The CARES Act also temporarily removes the 80% of taxable income limitation. Therefore taxpayers may utilize NOLs to offset 100 percent of taxable income in tax years 2018, 2019, and 2020. After 2020, and NOL deduction will be limited to 80 percent of taxable income.
The IRS provided guidance that:
- Extends the deadline for filing tentative refund claims for NOLs arising in 2018 tax years.
- Allows late elections for waiving the carryback period for NOLs arising in 2018 tax years.
- Expedites refund claims that are faxed.
- Provides guidance for fiscal-year taxpayers with a 2017/2018 NOL year.
Deadline Extended for Filing Refund Claims for 2018 NOLs
To claim a refund of taxes for an NOL carryback, taxpayers file a single tentative refund claim that covers all carryback years, or an amended return for each carryback year.
- Individuals file a tentative refund claim on Form 1045, Application for Tentative Refund.
- Corporations use Form 1139, Corporation Application for Tentative Refund.
Filing Form 1045 or Form 1139 requires the IRS to process the refund request within 90 days.

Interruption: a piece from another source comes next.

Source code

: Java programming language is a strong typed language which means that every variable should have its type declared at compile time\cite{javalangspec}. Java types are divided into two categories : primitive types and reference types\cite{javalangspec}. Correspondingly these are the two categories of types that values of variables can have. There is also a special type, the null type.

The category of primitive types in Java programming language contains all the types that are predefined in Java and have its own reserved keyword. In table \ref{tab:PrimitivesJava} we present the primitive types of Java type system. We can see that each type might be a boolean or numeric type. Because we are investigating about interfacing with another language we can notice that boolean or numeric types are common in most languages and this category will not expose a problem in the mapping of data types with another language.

These forms eliminate the burden of filing multiple amended returns to account for each carryback year if the NOL is not fully absorbed in the first carryback year.
Filing Deadlines for Forms 1045 and 1139
An application for tentative refund is generally due no later than the last day of the tax year following the tax year in which the NOL arose.
By the time the CARES Act was enacted on March 27, 2020, this deadline had expired for:
- the 2018 tax year in the case of calendar year taxpayers, and
- tax years that ended before March 27, 2019, for fiscal-year taxpayers,.
Consequently, the IRS, extended the deadline for six months for NOLs that arose in a tax year that began during 2018 and ended on or before June 30, 2019. Therefore, calendar year taxpayers have until June 30, 2020 to file a tentative refund claim for the 2018 tax year.
Taxpayers taking advantage of the six-month extension should write the following on the top of their Form 1045 or Form 1139.:
- “Notice 2020-26, Extension of Time to File Application for Tentative Carryback Adjustment”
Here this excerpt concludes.